Hablamos de cosas de Sonora; le pedí que me dijera de su niñez y de su juventud, pues me había enterado de que en la escuela recitaba, y que muy joven había sido locutor de radio. También yo decía recitaciones en el colegio, y también fui locutor cuando estudiaba aún, de modo que me interesaron esos rasgos de su vida. Algo entonces no supe, pero de eso me enteré en mi último viaje a Magdalena: Colosio fue también repartidor, de los de bicicleta. Don Luis, su padre, era dueño de una pequeña tienda de abarrotes, y Luis Donaldo lo ayudaba llevando a las casas el mandado que las señoras pedían por teléfono. Era verdadera aquella declaración que hizo Colosio en su campaña cuando dijo que provenía de “la cultura del esfuerzo”.

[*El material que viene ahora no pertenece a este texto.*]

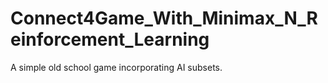 # Connect4Game_With_Minimax_N_Reinforcement_Learning
A simple old school game incorporating AI subsets.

El sonorense fue un excelente estudiante, de esos que sacan las más altas calificaciones. Lo fue en la secundaria y en la prepa; lo fue en el Tecnológico de Monterrey, donde hizo su carrera de economista. Era gran lector, y le gustaba la ópera. También hablamos aquella vez de esas comunes aficiones.
Le conté una anécdota de su ciudad, Magdalena, que lo divirtió mucho. Seguramente ya la conocía, pero igual se rio. El borrachito del pueblo, apodado “El Sútari” (nadie me ha podido decir qué significa tal apodo), iba desfilando en manifestación unipersonal por en medio de la calle principal del pueblo.
-¡Mueran los ricos! −gritaba a voz en cuello−. ¡Abajo los explotadores del proletariado!
En la botica que está frente a la plaza se hallaban reunidos los notables del lugar, tres o cuatro señores acomodados que ahí hacían su tertulia diaria. Salieron a la calle al escuchar los gritos del Sútari: lo llamaron y le preguntaron con mucho sentimiento:
-¿Por qué nos ofendes así, Sútari? ¿Por qué gritas: “¡Mueran los ricos!”? ¿Qué mal te hemos hecho? ¿En qué te beneficia nuestra muerte?
Contestó el Sútari, despectivo:
-¿Y quién habla de ustedes, viejos güinientos? Yo me refiero a Rothschild, a Morgan, a Rockefeller...
Eso de “viejos güinientos” se los decía porque en Sonora a las pulgas de los perros se les llama “güinas”.
Fui a Magdalena; visité el mausoleo donde reposan los restos de Colosio y de su infortunada esposa, Diana Laura, y recordé con afecto a aquel personaje con el cual hablé y que me dio la impresión de ser en el fondo un hombre tímido.